(WORK ORDER): Show me every line in the listing that has the word "facteurs".

____ TASK MATERIAL

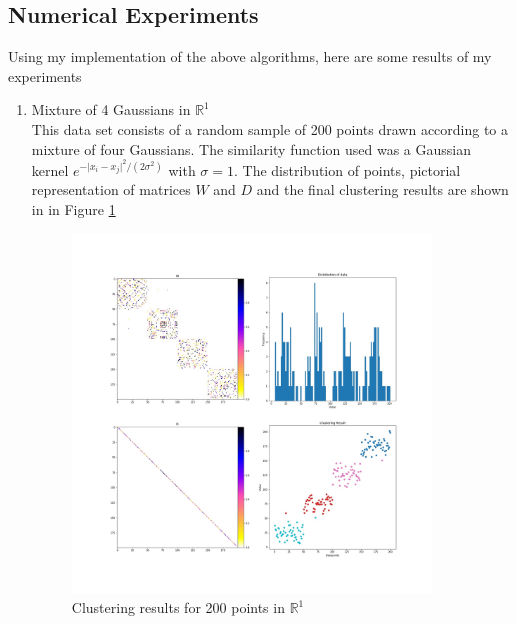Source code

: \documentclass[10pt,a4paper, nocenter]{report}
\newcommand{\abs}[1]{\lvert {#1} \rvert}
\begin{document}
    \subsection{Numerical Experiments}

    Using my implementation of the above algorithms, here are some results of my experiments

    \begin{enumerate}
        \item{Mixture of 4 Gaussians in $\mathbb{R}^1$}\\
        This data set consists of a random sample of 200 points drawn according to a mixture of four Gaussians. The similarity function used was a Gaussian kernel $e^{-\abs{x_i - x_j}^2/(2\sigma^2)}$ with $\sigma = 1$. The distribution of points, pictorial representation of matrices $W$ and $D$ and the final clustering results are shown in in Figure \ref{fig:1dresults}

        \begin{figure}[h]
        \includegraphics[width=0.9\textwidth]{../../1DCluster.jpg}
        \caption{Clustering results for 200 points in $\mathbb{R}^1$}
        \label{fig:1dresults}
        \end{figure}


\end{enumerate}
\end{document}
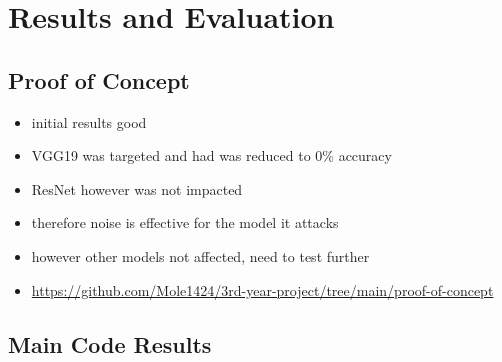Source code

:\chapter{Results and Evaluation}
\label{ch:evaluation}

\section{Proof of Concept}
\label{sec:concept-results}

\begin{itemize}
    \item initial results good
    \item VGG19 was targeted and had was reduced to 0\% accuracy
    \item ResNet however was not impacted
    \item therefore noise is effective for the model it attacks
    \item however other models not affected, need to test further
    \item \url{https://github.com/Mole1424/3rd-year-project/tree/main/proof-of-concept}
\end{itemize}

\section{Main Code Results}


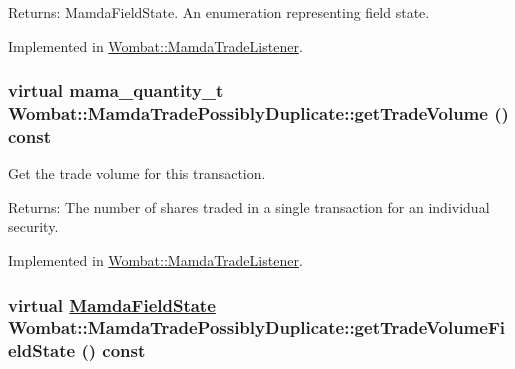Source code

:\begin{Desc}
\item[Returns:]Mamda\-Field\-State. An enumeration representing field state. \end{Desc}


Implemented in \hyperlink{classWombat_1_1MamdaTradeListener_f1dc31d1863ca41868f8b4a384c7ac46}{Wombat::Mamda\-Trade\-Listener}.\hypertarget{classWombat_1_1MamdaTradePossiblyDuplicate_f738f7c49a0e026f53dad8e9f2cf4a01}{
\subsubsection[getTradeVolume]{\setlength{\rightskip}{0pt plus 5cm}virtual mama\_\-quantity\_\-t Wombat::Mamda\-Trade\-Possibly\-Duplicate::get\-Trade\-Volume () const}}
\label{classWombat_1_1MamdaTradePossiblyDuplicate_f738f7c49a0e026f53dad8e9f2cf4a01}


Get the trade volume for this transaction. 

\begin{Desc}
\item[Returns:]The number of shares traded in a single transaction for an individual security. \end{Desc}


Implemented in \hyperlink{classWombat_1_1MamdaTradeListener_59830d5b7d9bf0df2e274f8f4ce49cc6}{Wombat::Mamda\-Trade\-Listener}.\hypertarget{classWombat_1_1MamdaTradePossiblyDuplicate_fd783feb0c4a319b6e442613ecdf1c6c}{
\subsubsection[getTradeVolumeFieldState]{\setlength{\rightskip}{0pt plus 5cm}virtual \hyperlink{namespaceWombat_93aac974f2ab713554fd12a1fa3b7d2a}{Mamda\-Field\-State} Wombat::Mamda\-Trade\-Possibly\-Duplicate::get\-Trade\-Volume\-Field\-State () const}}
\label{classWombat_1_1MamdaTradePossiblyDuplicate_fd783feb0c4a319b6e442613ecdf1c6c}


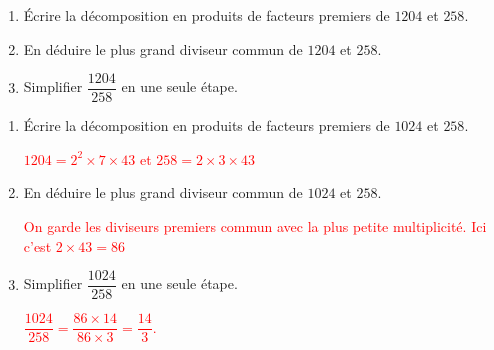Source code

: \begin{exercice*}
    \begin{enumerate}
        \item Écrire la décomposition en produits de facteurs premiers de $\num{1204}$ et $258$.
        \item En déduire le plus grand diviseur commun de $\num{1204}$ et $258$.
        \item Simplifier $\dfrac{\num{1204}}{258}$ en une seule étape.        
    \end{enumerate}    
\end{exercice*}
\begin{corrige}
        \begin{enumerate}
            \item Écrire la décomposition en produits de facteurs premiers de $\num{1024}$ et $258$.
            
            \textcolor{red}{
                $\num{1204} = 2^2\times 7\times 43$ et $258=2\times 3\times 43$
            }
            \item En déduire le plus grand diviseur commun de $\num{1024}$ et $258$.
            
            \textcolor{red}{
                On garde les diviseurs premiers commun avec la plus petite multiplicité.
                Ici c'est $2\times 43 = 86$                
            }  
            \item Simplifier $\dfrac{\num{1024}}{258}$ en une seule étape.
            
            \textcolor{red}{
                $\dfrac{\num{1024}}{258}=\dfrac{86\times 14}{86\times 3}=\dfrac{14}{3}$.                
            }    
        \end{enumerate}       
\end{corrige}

________
____ TASK MATERIAL

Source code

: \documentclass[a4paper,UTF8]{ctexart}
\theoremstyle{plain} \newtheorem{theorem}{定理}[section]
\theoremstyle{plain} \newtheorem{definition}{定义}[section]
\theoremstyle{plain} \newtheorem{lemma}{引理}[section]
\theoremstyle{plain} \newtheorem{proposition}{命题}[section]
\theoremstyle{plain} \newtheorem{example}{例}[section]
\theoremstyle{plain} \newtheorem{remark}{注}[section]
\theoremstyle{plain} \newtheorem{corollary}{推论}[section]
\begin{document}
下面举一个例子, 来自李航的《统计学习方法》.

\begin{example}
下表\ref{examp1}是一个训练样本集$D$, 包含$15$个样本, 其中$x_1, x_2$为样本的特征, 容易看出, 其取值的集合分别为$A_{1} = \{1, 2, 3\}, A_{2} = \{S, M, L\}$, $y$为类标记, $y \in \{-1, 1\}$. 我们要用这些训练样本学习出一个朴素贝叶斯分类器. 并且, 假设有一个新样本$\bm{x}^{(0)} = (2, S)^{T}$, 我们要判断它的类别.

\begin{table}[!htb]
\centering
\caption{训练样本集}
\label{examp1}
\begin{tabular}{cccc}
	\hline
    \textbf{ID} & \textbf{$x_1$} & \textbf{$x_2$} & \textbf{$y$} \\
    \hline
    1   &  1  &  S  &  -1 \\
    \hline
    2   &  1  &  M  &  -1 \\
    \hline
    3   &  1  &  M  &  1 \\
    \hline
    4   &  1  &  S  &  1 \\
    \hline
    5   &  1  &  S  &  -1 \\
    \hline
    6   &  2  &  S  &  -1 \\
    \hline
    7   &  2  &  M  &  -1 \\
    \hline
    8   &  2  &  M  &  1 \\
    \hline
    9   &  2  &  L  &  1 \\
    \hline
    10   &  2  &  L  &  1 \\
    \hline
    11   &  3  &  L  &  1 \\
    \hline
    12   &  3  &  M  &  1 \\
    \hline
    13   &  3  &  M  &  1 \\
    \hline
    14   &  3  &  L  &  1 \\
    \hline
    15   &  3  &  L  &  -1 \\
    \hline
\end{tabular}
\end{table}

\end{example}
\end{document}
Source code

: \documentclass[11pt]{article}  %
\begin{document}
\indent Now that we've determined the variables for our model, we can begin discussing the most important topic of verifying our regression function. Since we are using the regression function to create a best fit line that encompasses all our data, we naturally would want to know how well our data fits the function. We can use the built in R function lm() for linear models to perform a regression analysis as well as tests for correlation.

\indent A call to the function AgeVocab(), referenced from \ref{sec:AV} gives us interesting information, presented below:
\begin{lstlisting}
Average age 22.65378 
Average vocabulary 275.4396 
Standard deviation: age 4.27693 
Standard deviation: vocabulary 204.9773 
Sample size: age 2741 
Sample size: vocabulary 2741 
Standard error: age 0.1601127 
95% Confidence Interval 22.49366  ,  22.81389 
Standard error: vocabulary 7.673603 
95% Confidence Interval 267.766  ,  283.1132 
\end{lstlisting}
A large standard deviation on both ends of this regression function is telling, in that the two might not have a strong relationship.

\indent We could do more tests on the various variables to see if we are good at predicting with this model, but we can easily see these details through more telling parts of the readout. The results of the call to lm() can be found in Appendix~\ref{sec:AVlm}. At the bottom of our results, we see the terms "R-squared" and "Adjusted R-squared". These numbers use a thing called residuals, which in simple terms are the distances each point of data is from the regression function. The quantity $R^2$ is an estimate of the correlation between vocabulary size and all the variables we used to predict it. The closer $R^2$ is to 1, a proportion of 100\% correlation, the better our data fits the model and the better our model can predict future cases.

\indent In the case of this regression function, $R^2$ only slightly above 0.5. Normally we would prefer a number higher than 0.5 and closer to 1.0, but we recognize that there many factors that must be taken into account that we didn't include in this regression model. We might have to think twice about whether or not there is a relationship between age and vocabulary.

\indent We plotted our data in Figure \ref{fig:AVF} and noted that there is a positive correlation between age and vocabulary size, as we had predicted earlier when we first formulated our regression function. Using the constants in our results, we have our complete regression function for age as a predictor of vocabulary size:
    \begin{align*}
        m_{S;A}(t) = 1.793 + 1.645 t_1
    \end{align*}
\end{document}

________

(THE COMPLETED TASK):
        \item Écrire la décomposition en produits de facteurs premiers de $\num{1204}$ et $258$.
            \item Écrire la décomposition en produits de facteurs premiers de $\num{1024}$ et $258$.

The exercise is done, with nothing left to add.